Viscoelastic relaxation of a ductile asthenosphere underlying a purely elastic plate is a strong candidate process for explaining anomalous rates of crustal deformation observed following large earthquakes. The nongravitational treatment of Pollitz [1992], which is valid on a global scale and includes the effects of compressibility, is here extended to permit the calculation of gravitational viscoelastic relaxation for a specified spherically layered viscoelastic rheology following an earthquake in an elastic layer. The simple approximations we adopt make the resulting treatment particularly suitable for near-field calculations. For an asthenosphere with a Maxwell rheology, the effect of gravitational coupling is manifested only many relaxation times after the earthquake, as obtained by previous investigators. Its effect is generally to speed up the long-wavelength component of the relaxation process and attenuate the overall vertical displacement pattern.
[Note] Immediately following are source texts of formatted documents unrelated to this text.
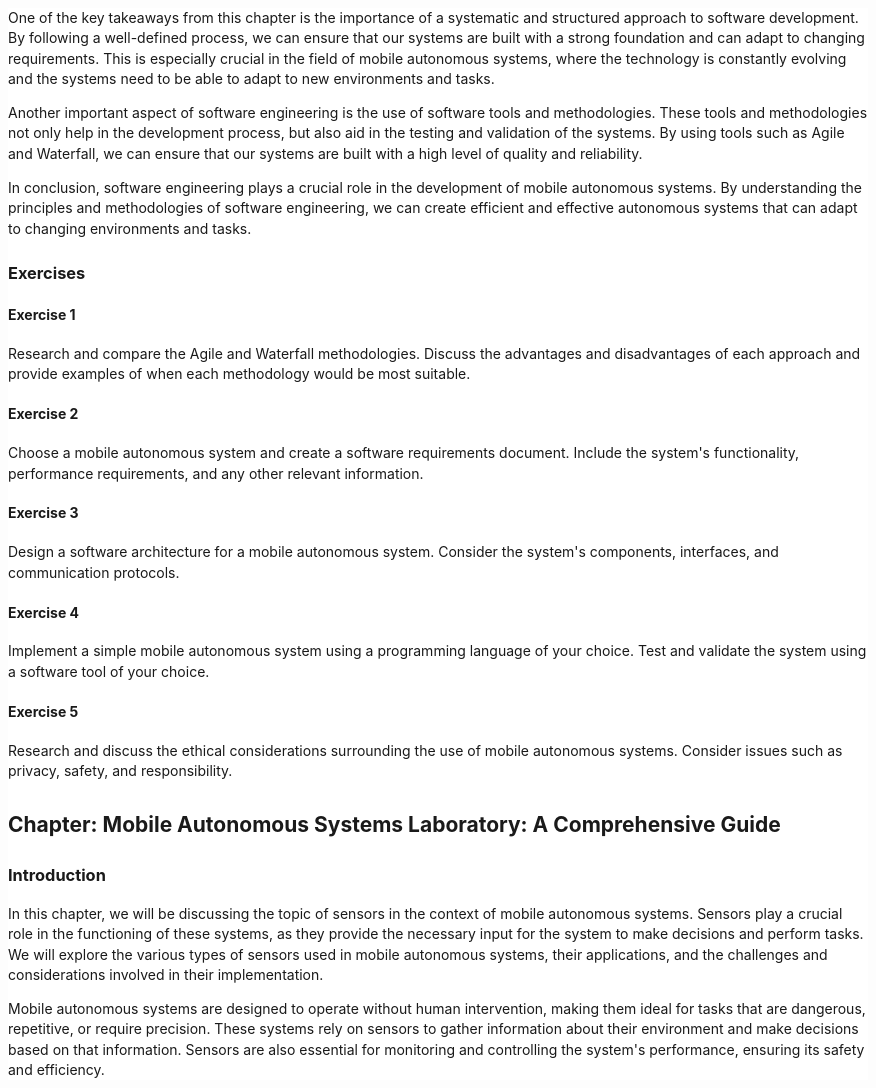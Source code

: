 One of the key takeaways from this chapter is the importance of a systematic and structured approach to software development. By following a well-defined process, we can ensure that our systems are built with a strong foundation and can adapt to changing requirements. This is especially crucial in the field of mobile autonomous systems, where the technology is constantly evolving and the systems need to be able to adapt to new environments and tasks.

Another important aspect of software engineering is the use of software tools and methodologies. These tools and methodologies not only help in the development process, but also aid in the testing and validation of the systems. By using tools such as Agile and Waterfall, we can ensure that our systems are built with a high level of quality and reliability.

In conclusion, software engineering plays a crucial role in the development of mobile autonomous systems. By understanding the principles and methodologies of software engineering, we can create efficient and effective autonomous systems that can adapt to changing environments and tasks.

### Exercises

#### Exercise 1
Research and compare the Agile and Waterfall methodologies. Discuss the advantages and disadvantages of each approach and provide examples of when each methodology would be most suitable.

#### Exercise 2
Choose a mobile autonomous system and create a software requirements document. Include the system's functionality, performance requirements, and any other relevant information.

#### Exercise 3
Design a software architecture for a mobile autonomous system. Consider the system's components, interfaces, and communication protocols.

#### Exercise 4
Implement a simple mobile autonomous system using a programming language of your choice. Test and validate the system using a software tool of your choice.

#### Exercise 5
Research and discuss the ethical considerations surrounding the use of mobile autonomous systems. Consider issues such as privacy, safety, and responsibility.


## Chapter: Mobile Autonomous Systems Laboratory: A Comprehensive Guide

### Introduction

In this chapter, we will be discussing the topic of sensors in the context of mobile autonomous systems. Sensors play a crucial role in the functioning of these systems, as they provide the necessary input for the system to make decisions and perform tasks. We will explore the various types of sensors used in mobile autonomous systems, their applications, and the challenges and considerations involved in their implementation.

Mobile autonomous systems are designed to operate without human intervention, making them ideal for tasks that are dangerous, repetitive, or require precision. These systems rely on sensors to gather information about their environment and make decisions based on that information. Sensors are also essential for monitoring and controlling the system's performance, ensuring its safety and efficiency.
Several subtle features common to the relaxation behavior from several different fault types (thrust, rift, and strike-slip) are identified. The effect of gravitational coupling on horizontal displacements is consistent with flexure of the upper elastic plate driven by the corresponding effects on the vertical displacement. Stress diffusion away from the source region generally exhibits pulse-like behavior which is dispersive in both space and time. If the asthenosphere is confined to a relatively narrow channel, then the dispersion branches governing relaxation are radically altered, and stress diffusion effects far from the coseismic rupture zone exhibit a complicated time dependence reflecting the competing tendencies of toroidal and spheroidal mode relaxation.